Bitte beachten Sie: Der Kommentarbereich wird gemäß der  Forenregeln moderiert. Allgemeine Fragen und Kritik zu Online-Artikeln von PC Games Hardware sind im Feedback-Unterforum zu veröffentlichen und nicht im Kommentarthread zu einer News. Dort werden sie ohne Nachfragen entfernt.




			Dieser Inhalt steht nur eingeloggten Mitgliedern zur Verfügung.
        

 Zurück zum Artikel: *Drachenzähmen leicht gemacht 3: Im neuen Clip spricht Kit Harington mit Ohnezahn vor*


----------



## mumble_GLL (18. Dezember 2018)

*Drachenzähmen leicht gemacht 3: Im neuen Clip spricht Kit Harington mit Ohnezahn vor*

Der Film wird so geil. Die ersten 2 waren schon super. 
Ich freu mich schon riesig drauf.


----------



## MourDog (18. Dezember 2018)

*AW: Drachenzähmen leicht gemacht 3: Im neuen Clip spricht Kit Harington mit Ohnezahn vor*

Sind wir hier noch bei --->*PC-GAMES-HARDWARE*<--- oder schon bei "alles rein was klicks erzeugt"?!


----------



## Nosi (18. Dezember 2018)

*AW: Drachenzähmen leicht gemacht 3: Im neuen Clip spricht Kit Harington mit Ohnezahn vor*



MourDog schrieb:


> Sind wir hier noch bei --->*PC-GAMES-HARDWARE*<--- oder schon bei "alles rein was klicks erzeugt"?!



ein witziger Clip ist immer noch besser als News von streamern, konsolenspielen und battle-royal.

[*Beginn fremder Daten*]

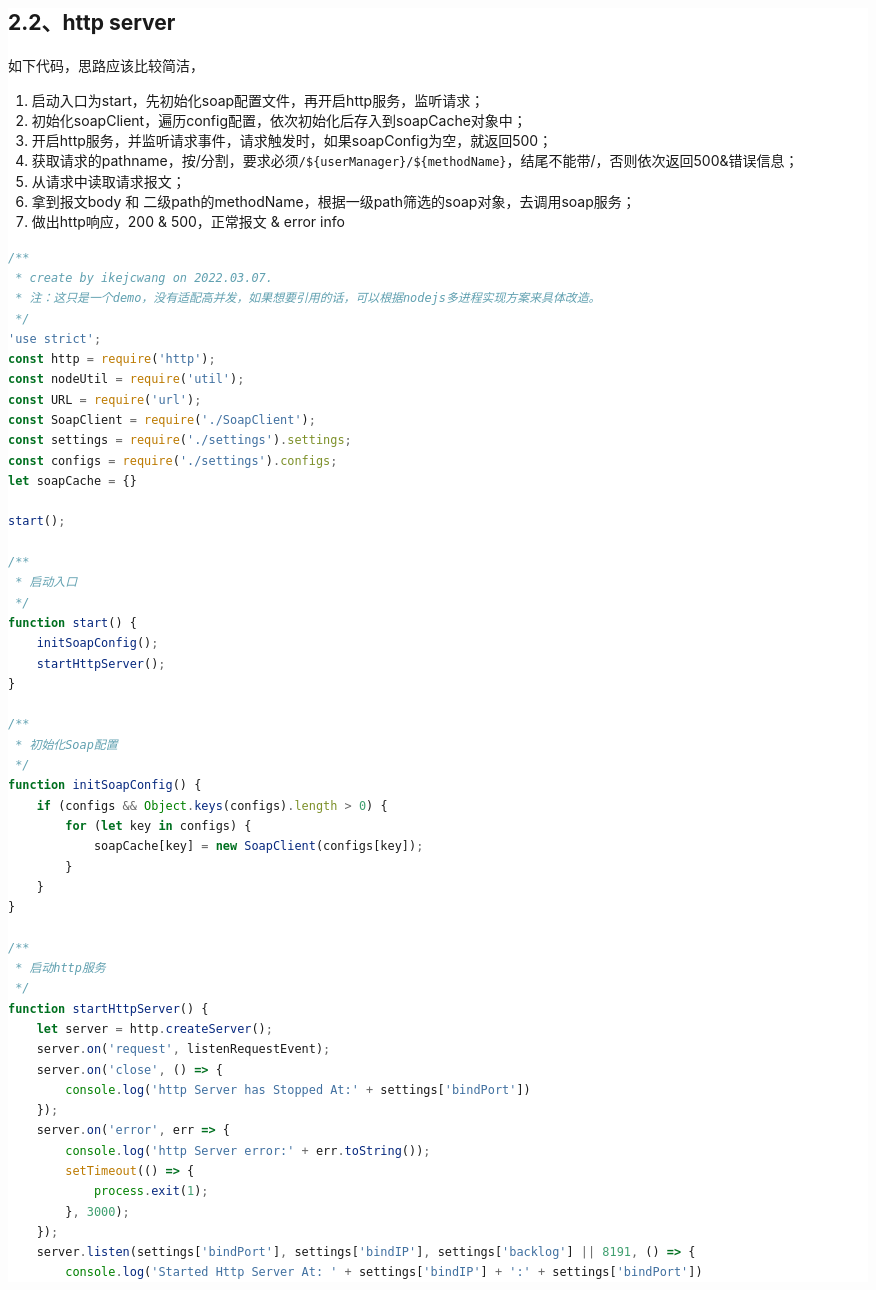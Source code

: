 ## 2.2、http server

如下代码，思路应该比较简洁，

1. 启动入口为start，先初始化soap配置文件，再开启http服务，监听请求；
2. 初始化soapClient，遍历config配置，依次初始化后存入到soapCache对象中；
3. 开启http服务，并监听请求事件，请求触发时，如果soapConfig为空，就返回500；
4. 获取请求的pathname，按/分割，要求必须`/${userManager}/${methodName}`，结尾不能带/，否则依次返回500&错误信息；
5. 从请求中读取请求报文；
6. 拿到报文body 和 二级path的methodName，根据一级path筛选的soap对象，去调用soap服务；
7. 做出http响应，200 & 500，正常报文 & error info

```js
/**
 * create by ikejcwang on 2022.03.07.
 * 注：这只是一个demo，没有适配高并发，如果想要引用的话，可以根据nodejs多进程实现方案来具体改造。
 */
'use strict';
const http = require('http');
const nodeUtil = require('util');
const URL = require('url');
const SoapClient = require('./SoapClient');
const settings = require('./settings').settings;
const configs = require('./settings').configs;
let soapCache = {}

start();

/**
 * 启动入口
 */
function start() {
    initSoapConfig();
    startHttpServer();
}

/**
 * 初始化Soap配置
 */
function initSoapConfig() {
    if (configs && Object.keys(configs).length > 0) {
        for (let key in configs) {
            soapCache[key] = new SoapClient(configs[key]);
        }
    }
}

/**
 * 启动http服务
 */
function startHttpServer() {
    let server = http.createServer();
    server.on('request', listenRequestEvent);
    server.on('close', () => {
        console.log('http Server has Stopped At:' + settings['bindPort'])
    });
    server.on('error', err => {
        console.log('http Server error:' + err.toString());
        setTimeout(() => {
            process.exit(1);
        }, 3000);
    });
    server.listen(settings['bindPort'], settings['bindIP'], settings['backlog'] || 8191, () => {
        console.log('Started Http Server At: ' + settings['bindIP'] + ':' + settings['bindPort'])
```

außerdem finde ich die Animation von ohnezahn ziemlich beeindruckend


----------



## Futhark (18. Dezember 2018)

*AW: Drachenzähmen leicht gemacht 3: Im neuen Clip spricht Kit Harington mit Ohnezahn vor*

Er sagt im Video: "Irgendwie verstehe ich meine Rolle nicht so ganz: Erst bin ich tot, dann wieder nicht... Niemand weiß, wer meine Mutter ist..."
Könnte das auch schon ein ganz vager Hinweis auf HTTYD3, außerhalb von GoT, sein?
Wahrscheinlich zu weit hergeholt, aber den einen oder anderen Charakter aus HTTYD 1 und 2 vermisst man ja vielleicht doch


----------